Is there an effective way to find out the variables that contain "yet-to-be-labeled" values?

Shen YANG

Join Date: Apr 2023

Posts: 41
#1

Is there an effective way to find out the variables that contain "yet-to-be-labeled" values?

05 Oct 2023, 21:18

My dataset has around 1300 columns (variables) with about 900 come with value labels.

For example, in the gender variable called "pt1a". 1 is labeled as "Male", 2 is labeled as "Female", 5 is labeled as "Transgender"...

However, there's a chance of having invalid data (e.g., 99 or 98) in the gender variable, same happened to the other variables.

I want to find out (list) all the variables that contain any "yet-to-be-labeled" values.
I used the following code, but it doesn't seem to work. The "serviceid" variable has all value labelled, but the code result also include it (see the sample data).

Code:

quietly ds, has(vallabel) // List variables with value labels local vallabelled_vars `r(varlist)' foreach var of local vallabelled_vars { quietly tabulate `var', missing nolabel // Tabulate values without labels if r(miss) > 0 { // If there are uncoded values di "`var' has uncoded values" } }

Sample data attached.

Thanks.
Attached Files

Untitled.dta (5.6 KB, 1 view)

Last edited by Shen YANG; 05 Oct 2023, 21:34.
Tags: None
Clyde Schechter

Join Date: Apr 2014

Posts: 30084
#2

05 Oct 2023, 23:10

Try this:

Code:

ds, has(vallabel) local labelled_vars `r(varlist)' foreach var of local labelled_vars { quietly levelsof `var', local(values) foreach val of local values { capture assert `"`:label (`var') `val''"' != `"`val'"' if c(rc) != 0 { display "Variable `var' has uncoded values" continue } } }

The code is not exactly correct, but it is probably close enough for practical purposes. If there is a variable with a value label which encodes a numeric value as that value (i.e. -label define mylabel 98 "98"-), this will be falsely identified as having an uncoded value. I have not been able to figure out a way around this problem. But I'm not sure it's much of a problem. It would be unusual to label a value with the value itself, and, at least in my workflow, it would probably be an error in its own right, so worth having my attention called to.

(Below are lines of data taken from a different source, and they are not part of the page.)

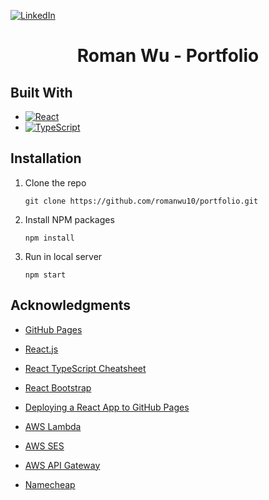 <p></p>

[![LinkedIn][linkedin-shield]][linkedin-url]

<h1 align="center">Roman Wu - Portfolio </h1>

## Built With
* [![React][React.js]][React-url]
* [![TypeScript][TypeScript.ts]][TypeScript-url]


## Installation
1. Clone the repo
   ```
   git clone https://github.com/romanwu10/portfolio.git
   ```
3. Install NPM packages
   ```
   npm install
   ```
4. Run in local server
   ```
   npm start
   ```

## Acknowledgments
* [GitHub Pages](https://pages.github.com)

* [React.js](https://reactjs.org/)

* [React TypeScript Cheatsheet](https://react-typescript-cheatsheet.netlify.app/)

* [React Bootstrap](https://react-bootstrap.github.io/)

* [Deploying a React App to GitHub Pages](https://github.com/gitname/react-gh-pages)

* [AWS Lambda](https://aws.amazon.com/lambda/)

* [AWS SES](https://aws.amazon.com/ses/)

* [AWS API Gateway](https://aws.amazon.com/api-gateway/)

* [Namecheap](https://www.namecheap.com/)





[linkedin-shield]: https://img.shields.io/badge/-LinkedIn-black.svg?style=for-the-badge&logo=linkedin&colorB=555
[linkedin-url]: https://www.linkedin.com/in/romanwu10/

[React.js]: https://img.shields.io/badge/React-20232A?style=for-the-badge&logo=react&logoColor=61DAFB
[React-url]: https://reactjs.org/

[TypeScript.ts]: https://shields.io/badge/TypeScript-3178C6?logo=TypeScript&logoColor=FFF&style=flat-square
[TypeScript-url]: https://www.typescriptlang.org/

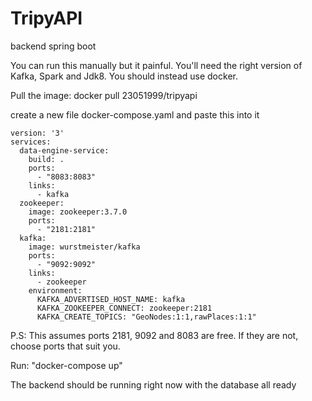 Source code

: # TripyAPI
backend spring boot 

You can run this manually but it painful. You'll need the right version of Kafka, Spark and Jdk8.
You should instead use docker. 

Pull the image:
docker pull 23051999/tripyapi

create a new file docker-compose.yaml and paste this into it

```
version: '3'
services:
  data-engine-service:
    build: .
    ports:
      - "8083:8083"
    links:
      - kafka
  zookeeper:
    image: zookeeper:3.7.0
    ports:
      - "2181:2181"
  kafka:
    image: wurstmeister/kafka
    ports:
      - "9092:9092"
    links:
      - zookeeper
    environment:
      KAFKA_ADVERTISED_HOST_NAME: kafka
      KAFKA_ZOOKEEPER_CONNECT: zookeeper:2181
      KAFKA_CREATE_TOPICS: "GeoNodes:1:1,rawPlaces:1:1"
```

P.S: This assumes ports 2181, 9092 and 8083 are free. If they are not, choose ports that suit you.

Run: "docker-compose up"

The backend should be running right now with the database all ready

Added: In your attempted code, the line -if r(miss) > 0 {- is wrong. The preceding command, -tabulate- does not leave behind any r(miss) value. So r(miss) will always be missing, and missing value is always > 0 (or any other number). So this -if- condition will always be met, and everything will be claimed to have a missing value by that code.

Last edited by Clyde Schechter; 05 Oct 2023, 23:14.
Comment

Clyde Schechter

Join Date: Apr 2014
Posts: 30084

05 Oct 2023, 23:22

Wait, I figured out how to get around the problem and only report a variable if it has a truly unlabeled value. This will give you exactly what you asked for.

Code:

ds, has(vallabel)
local labelled_vars `r(varlist)'

foreach var of local labelled_vars {
    quietly levelsof `var', local(values)
    foreach val of local values {
        local lbl: label (`var') `val', strict
        if missing(`"`lbl'"') {
            display "Variable `var' has uncoded values"
            continue
        }
    }
}

I had forgotten about the -strict- option for `:label...'.

Comment

Shen YANG

Join Date: Apr 2023
Posts: 41

05 Oct 2023, 23:28

Ahh! Thanks so much, Clyde.

I was about to post another code that seems to work, then I just saw your feedback with a comprehensive explanation. Please check my code below:

Code:

foreach var of varlist _all {
    local vallab : value label `var'
    
    if "`vallab'" == "" {
    }  // these variables do not have value label assigned
    
    else {

        decode `var', generate(temp)  // generate temp var with values as the original var's labels
        
        // Check if the variable is a string type
        if strpos("`: type temp'", "str") > 0 {
            qui count if temp == ""
            // if the temp var contains null value,
            // then the corresponding variable must have value(s) yet to be labelled
            
            if r(N) > 0 {
                di "`var' contains values yet to be labelled."
            }
        }
        drop temp
    }
}

My idea is to generate another temp variable that has the values of the original variable's "labelled value", while the values that have not been labelled will become NULL in the temp variable.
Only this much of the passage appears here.